During The Big Freeze last winter, my garden suffered heavy losses: two azaleas, a rhododendron and a tender rosemary plant that I should have mulched better. The ice buried everything, including a cache of fresh carrots that I'd left underground.
When I finally rescued them, the poor, limp carrots weren't fit to eat. Even the rabbits turned up their noses.
The Big Freeze took its toll on the garden, but I took the casualties in stride, consoling myself with cheery thoughts of spring. For instance, while chipping through the ice toward the carrots, it dawned on me: Bugs must get clobbered in weather like this.

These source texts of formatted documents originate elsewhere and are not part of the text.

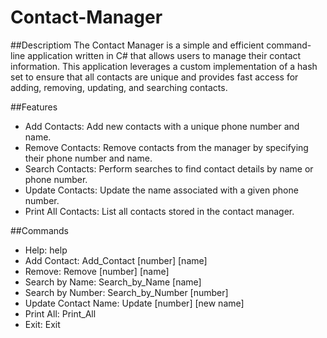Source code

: # Contact-Manager

##Descriptiom
The Contact Manager is a simple and efficient command-line application written in C# that allows users to manage their contact information. This application leverages a custom implementation of a hash set to ensure that all contacts are unique and provides fast access for adding, removing, updating, and searching contacts.

##Features
  * Add Contacts: Add new contacts with a unique phone number and name.
  * Remove Contacts: Remove contacts from the manager by specifying their phone number and name.
  * Search Contacts: Perform searches to find contact details by name or phone number.
  * Update Contacts: Update the name associated with a given phone number.
  * Print All Contacts: List all contacts stored in the contact manager.

##Commands
  * Help: help
  * Add Contact: Add_Contact [number] [name]
  * Remove: Remove [number] [name]
  * Search by Name: Search_by_Name [name]
  * Search by Number: Search_by_Number [number]
  * Update Contact Name: Update [number] [new name]
  * Print All: Print_All
  * Exit: Exit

Eureka! My spirits soared.
Certainly the harsh winter would affect the insect population, especially those that nag the garden. I pictured colonies of cabbage worms shivering in the soil . . . armies of aphids deserting in the cold . . . families of flea beetles packing up for Florida.
Or so I thought. Would that it were true.
It's summer, and my prayers weren't answered. The bugs came back in droves. Worse, they seem hungrier after such nasty weather. The Big Freeze didn't kill the little creeps, it only piqued their appetites.
Cutworms devour young seedings the moment they emerge. Potato beetles gobble their favorite plants. Japanese beetles attack the okra, chewing the leaves and weakening the plants.
Winter didn't faze these insects at all. In my garden, the only pests whose numbers are down are garden slugs. It figures. Slow-moving slugs are easy to catch. Try trapping the flea beetles that are peppering the tomato leaves with pinholes.
Several months ago, the yard was filled with pretty white butterflies fluttering about in the warm spring air. These cute things would have you think they just flew out of a Disney movie. In fact, they are cabbage moths whose larvae can destroy a head of cabbage faster than you can say coleslaw.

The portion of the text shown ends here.